» ABOUT THIS EXERCISE:
What is needed is an exact repeat of the entries, with no pictures in it.

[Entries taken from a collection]
==============================

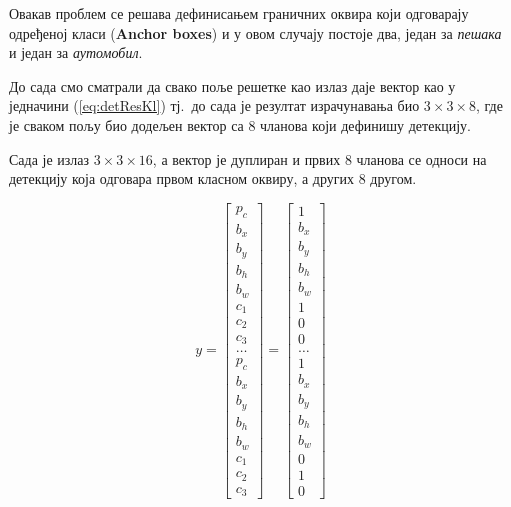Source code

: \documentclass[12pt, а4paper]{article}
\begin{document}
Овакав проблем се решава дефинисањем граничних оквира који
одговарају одређеној класи (\textbf{Anchor boxes}) и у овом случају постоје
два, један за \textit{пешака} и један за \textit{аутомобил}.

До сада смо сматрали да свако поље решетке као излаз даје вектор као у
једначини (\ref{eq:detResKl}) тј.\ до сада је резултат израчунавања био
$3 \times 3 \times 8$, где је сваком пољу био додељен вектор са 8 чланова
који дефинишу детекцију.

Сада је излаз $3 \times 3 \times 16$, а вектор је дуплиран и првих 8
чланова се односи на детекцију која одговара првом класном оквиру,
а других 8 другом.

\begin{equation}
y =
\begin{bmatrix}
 p_c \\
 b_x \\
 b_y \\
 b_h \\
 b_w \\
 c_1 \\
 c_2 \\
 c_3 \\
 \dots \\
 p_c \\
 b_x \\
 b_y \\
 b_h \\
 b_w \\
 c_1 \\
 c_2 \\
 c_3
\end{bmatrix}
=
\begin{bmatrix}
 1 \\
 b_x \\
 b_y \\
 b_h \\
 b_w \\
 1 \\
 0 \\
 0 \\
 \dots \\
 1 \\
 b_x \\
 b_y \\
 b_h \\
 b_w \\
 0 \\
 1 \\
 0
\end{bmatrix}
\label{eq:anchor1}
\end{equation}
\end{document}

==============================

» EXERCISE ANSWER:
Source code

: \documentclass[12pt, а4paper]{article}
\begin{document}
Овакав проблем се решава дефинисањем граничних оквира који
одговарају одређеној класи (\textbf{Anchor boxes}) и у овом случају постоје
два, један за \textit{пешака} и један за \textit{аутомобил}.

До сада смо сматрали да свако поље решетке као излаз даје вектор као у
једначини (\ref{eq:detResKl}) тј.\ до сада је резултат израчунавања био
$3 \times 3 \times 8$, где је сваком пољу био додељен вектор са 8 чланова
који дефинишу детекцију.

Сада је излаз $3 \times 3 \times 16$, а вектор је дуплиран и првих 8
чланова се односи на детекцију која одговара првом класном оквиру,
а других 8 другом.

\begin{equation}
y =
\begin{bmatrix}
 p_c \\
 b_x \\
 b_y \\
 b_h \\
 b_w \\
 c_1 \\
 c_2 \\
 c_3 \\
 \dots \\
 p_c \\
 b_x \\
 b_y \\
 b_h \\
 b_w \\
 c_1 \\
 c_2 \\
 c_3
\end{bmatrix}
=
\begin{bmatrix}
 1 \\
 b_x \\
 b_y \\
 b_h \\
 b_w \\
 1 \\
 0 \\
 0 \\
 \dots \\
 1 \\
 b_x \\
 b_y \\
 b_h \\
 b_w \\
 0 \\
 1 \\
 0
\end{bmatrix}
\label{eq:anchor1}
\end{equation}
\end{document}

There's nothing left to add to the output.